Any U.S. person having a financial interest in or authority over a foreign financial account during a calendar year is required to file an information report with the U.S. Department of the Treasury by June 30 of the following year. The information is reported through filing Form TD F 90-22.1 (Report of Foreign Bank and Financial Accounts or FBAR). The FBAR reporting requirements apply to any foreign accounts where the aggregate balance exceeds $10,000 at any time during the year. In an effort to encourage voluntary compliance by non-filers, the Internal Revenue Service (IRS) announced a program to centralize the civil processing of offshore voluntary disclosures and to offer a uniform penalty structure to taxpayers using undisclosed foreign accounts and undisclosed foreign entities to avoid or evade tax.

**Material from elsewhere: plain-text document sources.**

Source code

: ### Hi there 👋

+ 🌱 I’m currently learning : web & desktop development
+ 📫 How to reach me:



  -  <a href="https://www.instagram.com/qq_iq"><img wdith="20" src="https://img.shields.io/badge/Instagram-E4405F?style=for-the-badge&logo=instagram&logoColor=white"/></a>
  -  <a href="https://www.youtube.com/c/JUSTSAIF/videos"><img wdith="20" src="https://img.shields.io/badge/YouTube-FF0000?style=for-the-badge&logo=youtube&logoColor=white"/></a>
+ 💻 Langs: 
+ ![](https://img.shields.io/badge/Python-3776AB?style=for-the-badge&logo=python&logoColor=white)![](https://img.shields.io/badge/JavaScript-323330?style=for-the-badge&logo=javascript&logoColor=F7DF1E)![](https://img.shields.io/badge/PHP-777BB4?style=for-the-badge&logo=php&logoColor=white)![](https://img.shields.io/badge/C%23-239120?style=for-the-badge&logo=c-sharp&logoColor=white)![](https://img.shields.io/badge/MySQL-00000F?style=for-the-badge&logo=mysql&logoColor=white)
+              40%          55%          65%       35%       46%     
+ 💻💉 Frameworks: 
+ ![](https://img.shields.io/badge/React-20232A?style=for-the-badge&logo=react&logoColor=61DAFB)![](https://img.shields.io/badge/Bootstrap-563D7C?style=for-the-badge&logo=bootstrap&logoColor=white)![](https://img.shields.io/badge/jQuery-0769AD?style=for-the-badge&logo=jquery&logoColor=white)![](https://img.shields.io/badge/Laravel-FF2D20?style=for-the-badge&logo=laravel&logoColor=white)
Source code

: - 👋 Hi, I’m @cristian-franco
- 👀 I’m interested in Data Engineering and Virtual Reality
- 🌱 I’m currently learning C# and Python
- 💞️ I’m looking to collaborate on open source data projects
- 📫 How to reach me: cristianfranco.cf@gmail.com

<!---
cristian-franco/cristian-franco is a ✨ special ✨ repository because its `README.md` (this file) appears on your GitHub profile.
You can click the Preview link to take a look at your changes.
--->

As part of this initiative the IRS indicated that it would permit certain taxpayers, who had reported and paid tax on all their taxable income for prior years but had not complied with their FBAR reporting obligations, an opportunity to file their delinquent Forms TD F 90-22.1 (including any filings due on June 30, 2009), without penalty as late as September 23, 2009. On August 7, 2009, the IRS issued Notice 2009-62, 2009-35 IRB 1, further extending the deadline to June 30, 2010, in the two limited cases of:
Persons with no financial interest in, but with signature authority over, a foreign financial account
Persons having a financial interest or signature authority over a foreign financial account in which assets are held in a commingled fund
There has been considerable discussion within the tax community regarding the persons required to file FBARs and the scope of the items required to be reported. The IRS has provided guidance in the form of frequently asked questions and answers (FAQs), that can be found at http://www.irs.gov/newsroom/article/0,,id=210027,00.html (initially posted May 6, 2009, (Q & A 1-30) and subsequently modified and supplemented on June 24, 2009, (modifying A26 and adding Q&A 31-51)).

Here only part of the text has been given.